Duggan: Lower car insurance rates ‘civil rights’ issue

Jonathan Oosting
The Detroit News

Lansing — Democratic Detroit Mayor Mike Duggan and Republican House Speaker Tom Leonard huddled Tuesday in the Michigan Capitol as they negotiated final details of a pending proposal to cut statewide auto insurance costs.

The plan, months in the making, could be introduced as soon as next week.

“We had a very productive meeting,” Leonard, R-DeWitt, said after emerging from his office with Duggan and House Insurance Committee Chair Lana Theis, R-Brighton. “I think we are very close to delivering serious rate relief for the citizens of this state.”

While Duggan and Leonard declined to discuss details of the plan, it is expected to include an option allowing some or all drivers to purchase lower-cost plans that cap lifetime medical benefits for catastrophically injured motorists, which are unlimited under current law.

Seniors should not be forced to buy auto insurance with unlimited personal injury protection if they already have guaranteed health coverage through Medicare, Duggan said.

The mayor wants the plan to include a guaranteed rate rollback of “a substantial amount” for drivers and made clear the legislation will include a “reasonable” fee schedule to cap the amount medical providers can charge injured motorists.

Those provisions may not fly with Senate Majority Leader Arlan Meekhof, R-West Olive, who blasted an early outline of the plan that would have mandated insurers reduce premiums by up to 30 percent, calling it a form of “price fixing.”

Duggan did not respond directly to the criticism but told reporters he considers lowering car insurance rates “one of the fundamental civil rights issues facing Detroit.”

“Right now people of low-income cannot legally drive to work, can’t legally take the $12-an-hour jobs,” he said. “In Michigan right now, you either have the most expensive car insurance in America, or you’re driving illegally.”

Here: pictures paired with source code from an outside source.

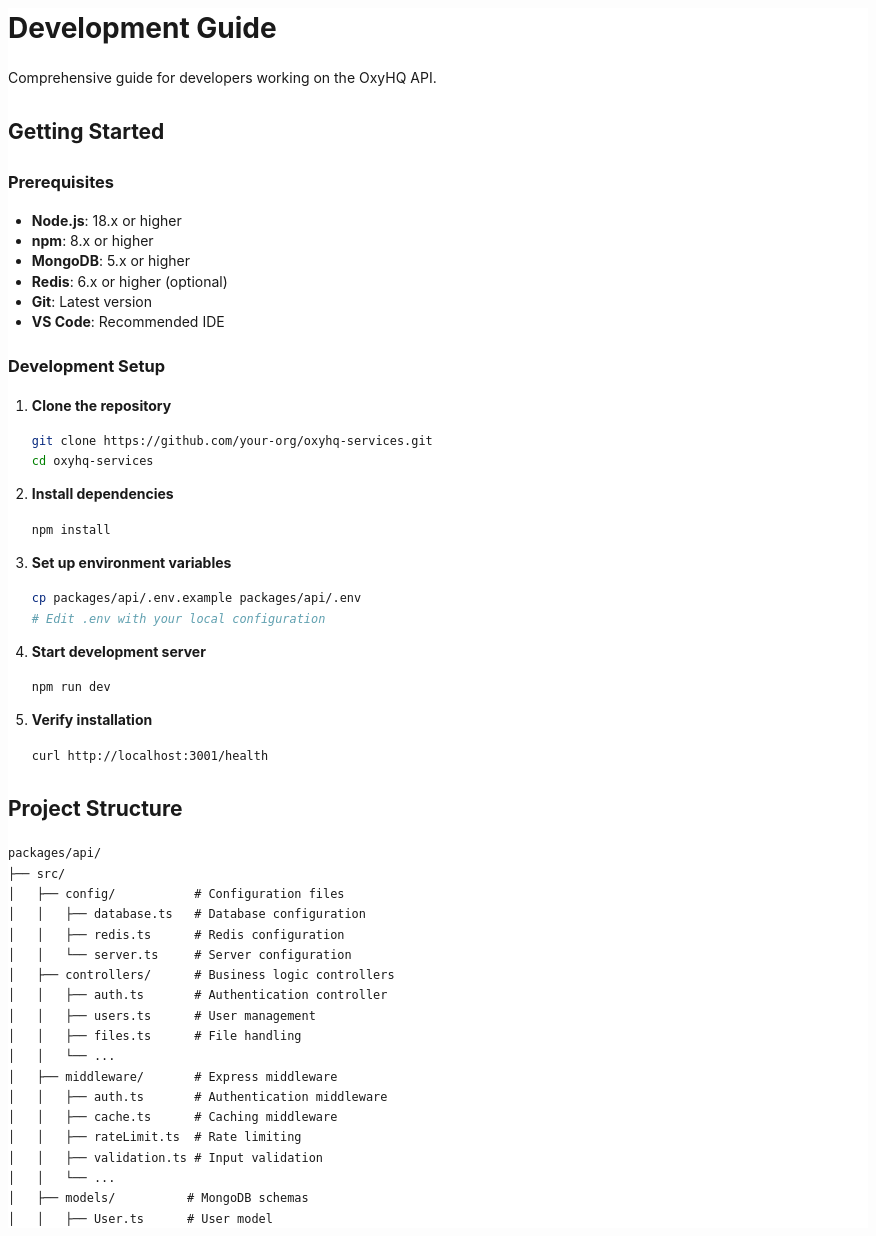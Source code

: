 # Development Guide

Comprehensive guide for developers working on the OxyHQ API.

## Getting Started

### Prerequisites

- **Node.js**: 18.x or higher
- **npm**: 8.x or higher
- **MongoDB**: 5.x or higher
- **Redis**: 6.x or higher (optional)
- **Git**: Latest version
- **VS Code**: Recommended IDE

### Development Setup

1. **Clone the repository**
   ```bash
   git clone https://github.com/your-org/oxyhq-services.git
   cd oxyhq-services
   ```

2. **Install dependencies**
   ```bash
   npm install
   ```

3. **Set up environment variables**
   ```bash
   cp packages/api/.env.example packages/api/.env
   # Edit .env with your local configuration
   ```

4. **Start development server**
   ```bash
   npm run dev
   ```

5. **Verify installation**
   ```bash
   curl http://localhost:3001/health
   ```

## Project Structure

```
packages/api/
├── src/
│   ├── config/           # Configuration files
│   │   ├── database.ts   # Database configuration
│   │   ├── redis.ts      # Redis configuration
│   │   └── server.ts     # Server configuration
│   ├── controllers/      # Business logic controllers
│   │   ├── auth.ts       # Authentication controller
│   │   ├── users.ts      # User management
│   │   ├── files.ts      # File handling
│   │   └── ...
│   ├── middleware/       # Express middleware
│   │   ├── auth.ts       # Authentication middleware
│   │   ├── cache.ts      # Caching middleware
│   │   ├── rateLimit.ts  # Rate limiting
│   │   ├── validation.ts # Input validation
│   │   └── ...
│   ├── models/          # MongoDB schemas
│   │   ├── User.ts      # User model
```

Michigan premiums averaged $1,351 in 2014, the third highest rate in the country, according to a National Association of Insurance Commissioners’ report released in January. Insure.com recently pegged Michigan’s full-coverage average premiums as the nation’s highest at $2,394.

Duggan is running for re-election against Democratic state Sen. Coleman Young II, who sits on the Senate Insurance Committee and has accused the mayor of doing too little, too late to address sky-high auto rates and alleged “redlining” in the city.

House leadership has praised Duggan’s push to reform the state’s auto no-fault system, which legislators have talked about for years. Duggan pushed a Detroit-specific plan that failed to advance last session.

“This is going to have to be done in a bipartisan fashion,” Leonard said. “It’s not going to be done with just Republican votes, and it’s not going to be done with just Democrat votes.

“It’s going to be incumbent on the mayor to deliver Democrat votes for us, and I’m very optimistic he’s going to be able to do this for us.”

Meekhof, who met with Duggan to discuss auto insurance early this month, said the plan the mayor outlined for him would be “dead” on arrival in the Senate. The majority leader made clear he wants to pursue rate relief but does not support government-mandated rate reductions.

“I’ve not spoken to him about this,” Leonard said of Meekhof. “I can only control what happens in the House, and I am committed to ensuring we fix this rigged system and deliver serious rate relief to the citizens of this state.”

A bipartisan group of state legislators last week fired the opening salvo in what is expected to be a fierce fall debate over auto insurance reform.

Their plan would maintain unlimited lifetime injury benefits but seeks to lower costs by combating fraud, establishing fees for some medical providers and prohibiting insurers from using “non-driving factors” like zip codes or gender to set rates.

“We’re looking forward to a conversation that will produce some level of compromise,” said Rep. Sherry Gay-Dagnogo, D-Detroit, who is championing the plan backed by the Coalition to Protect Auto No-Fault. “We’ve got to do this together.”

Duggan’s office has been engaging Democrats in auto insurance reform talks, Gay-Dagnogo said. She’s found common ground with the mayor’s team on some fronts, like reducing rates for seniors, but wants her bill to prohibit insurers from considering non-driving factors to be part of the final plan.

State Rep. Fred Durhal III, D-Detroit, said he’s eager to see an actual plan from Duggan to compare with other proposals.

“The devil’s in the details,” Durhal said. “There’s a lot of things floating around about it providing maybe some cost reduction, but we don’t know what that’s dependent on. Is it a cut in benefits?”

Leonard has credited Duggan with building a coalition to support auto no fault reform, both inside and outside of the state Legislature.

Asked about the size of that coalition, Duggan pegged the membership number at “somewhere around 500,000” people, referencing drivers in Detroit.

Leonard said he thinks there’s an even larger coalition, citing “six million drivers in this state who want to see rate relief.”